WHAT IS REQUIRED
Nothing outside the range below should be printed. Output exactly the lines from the line with "## Getting Started" to the line with "## Supported Environments", both included.

Records excerpted from a collection:
*****
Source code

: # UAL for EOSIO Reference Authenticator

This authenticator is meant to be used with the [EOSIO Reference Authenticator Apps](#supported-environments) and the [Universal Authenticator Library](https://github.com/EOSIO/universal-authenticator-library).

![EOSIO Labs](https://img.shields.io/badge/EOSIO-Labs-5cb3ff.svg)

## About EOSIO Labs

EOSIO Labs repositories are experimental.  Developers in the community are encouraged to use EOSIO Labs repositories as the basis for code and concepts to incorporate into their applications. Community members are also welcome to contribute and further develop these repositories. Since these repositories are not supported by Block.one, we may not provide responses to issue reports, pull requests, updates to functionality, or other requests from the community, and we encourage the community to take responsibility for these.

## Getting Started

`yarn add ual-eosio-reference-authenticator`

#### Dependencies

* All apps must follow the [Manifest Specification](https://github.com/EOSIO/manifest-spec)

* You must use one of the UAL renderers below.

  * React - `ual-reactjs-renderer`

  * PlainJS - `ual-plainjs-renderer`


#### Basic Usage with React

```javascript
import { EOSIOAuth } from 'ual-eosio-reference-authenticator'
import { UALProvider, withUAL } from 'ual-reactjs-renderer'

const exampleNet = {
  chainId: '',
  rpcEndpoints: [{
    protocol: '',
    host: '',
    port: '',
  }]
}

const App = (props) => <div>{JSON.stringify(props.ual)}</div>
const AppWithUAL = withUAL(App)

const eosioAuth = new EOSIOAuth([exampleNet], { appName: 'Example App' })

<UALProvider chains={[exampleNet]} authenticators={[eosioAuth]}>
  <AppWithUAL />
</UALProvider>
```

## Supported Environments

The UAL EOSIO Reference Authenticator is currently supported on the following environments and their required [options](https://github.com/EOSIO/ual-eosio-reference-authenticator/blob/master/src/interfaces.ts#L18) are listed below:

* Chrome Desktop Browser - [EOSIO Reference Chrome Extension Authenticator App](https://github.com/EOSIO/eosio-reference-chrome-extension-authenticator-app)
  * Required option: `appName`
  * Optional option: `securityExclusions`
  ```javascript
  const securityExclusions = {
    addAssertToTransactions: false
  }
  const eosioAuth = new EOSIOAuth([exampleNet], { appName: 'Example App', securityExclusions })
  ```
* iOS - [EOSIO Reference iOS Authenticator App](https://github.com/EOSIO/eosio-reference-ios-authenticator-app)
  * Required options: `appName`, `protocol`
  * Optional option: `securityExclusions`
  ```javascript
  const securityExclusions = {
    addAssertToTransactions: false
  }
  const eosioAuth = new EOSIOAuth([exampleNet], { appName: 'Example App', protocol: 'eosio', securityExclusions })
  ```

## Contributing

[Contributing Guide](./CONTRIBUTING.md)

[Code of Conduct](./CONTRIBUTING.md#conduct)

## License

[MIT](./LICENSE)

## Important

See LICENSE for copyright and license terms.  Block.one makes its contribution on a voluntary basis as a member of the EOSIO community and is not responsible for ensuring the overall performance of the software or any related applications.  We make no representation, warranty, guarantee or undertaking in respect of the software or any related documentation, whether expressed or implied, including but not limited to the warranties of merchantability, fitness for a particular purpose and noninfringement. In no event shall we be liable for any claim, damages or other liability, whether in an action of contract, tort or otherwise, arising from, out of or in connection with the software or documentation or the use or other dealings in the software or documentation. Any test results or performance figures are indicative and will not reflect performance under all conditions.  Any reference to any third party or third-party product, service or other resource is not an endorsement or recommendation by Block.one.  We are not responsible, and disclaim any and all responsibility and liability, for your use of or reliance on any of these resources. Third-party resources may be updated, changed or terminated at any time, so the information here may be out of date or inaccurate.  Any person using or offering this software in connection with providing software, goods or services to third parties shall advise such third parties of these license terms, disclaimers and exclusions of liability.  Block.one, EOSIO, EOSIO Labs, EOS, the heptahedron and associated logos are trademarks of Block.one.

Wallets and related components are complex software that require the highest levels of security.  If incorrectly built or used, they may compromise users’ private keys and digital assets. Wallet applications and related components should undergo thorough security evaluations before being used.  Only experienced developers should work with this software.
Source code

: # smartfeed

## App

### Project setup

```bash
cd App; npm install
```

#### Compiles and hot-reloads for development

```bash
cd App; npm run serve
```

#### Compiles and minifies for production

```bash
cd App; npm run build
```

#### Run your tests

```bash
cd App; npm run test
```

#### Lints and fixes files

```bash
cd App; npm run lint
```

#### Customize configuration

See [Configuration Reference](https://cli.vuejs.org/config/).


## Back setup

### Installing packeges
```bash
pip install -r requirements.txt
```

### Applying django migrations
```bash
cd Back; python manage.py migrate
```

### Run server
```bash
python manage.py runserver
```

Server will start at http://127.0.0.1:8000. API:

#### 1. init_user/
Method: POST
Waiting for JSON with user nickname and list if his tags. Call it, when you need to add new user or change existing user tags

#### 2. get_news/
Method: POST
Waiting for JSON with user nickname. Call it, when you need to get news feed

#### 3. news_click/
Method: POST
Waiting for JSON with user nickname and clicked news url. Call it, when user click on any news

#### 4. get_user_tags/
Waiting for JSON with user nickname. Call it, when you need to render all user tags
*****
SOLUTION TO THIS TASK
## Getting Started

`yarn add ual-eosio-reference-authenticator`

#### Dependencies

* All apps must follow the [Manifest Specification](https://github.com/EOSIO/manifest-spec)

* You must use one of the UAL renderers below.

  * React - `ual-reactjs-renderer`

  * PlainJS - `ual-plainjs-renderer`


#### Basic Usage with React

```javascript
import { EOSIOAuth } from 'ual-eosio-reference-authenticator'
import { UALProvider, withUAL } from 'ual-reactjs-renderer'

const exampleNet = {
  chainId: '',
  rpcEndpoints: [{
    protocol: '',
    host: '',
    port: '',
  }]
}

const App = (props) => <div>{JSON.stringify(props.ual)}</div>
const AppWithUAL = withUAL(App)

const eosioAuth = new EOSIOAuth([exampleNet], { appName: 'Example App' })

<UALProvider chains={[exampleNet]} authenticators={[eosioAuth]}>
  <AppWithUAL />
</UALProvider>
```

## Supported Environments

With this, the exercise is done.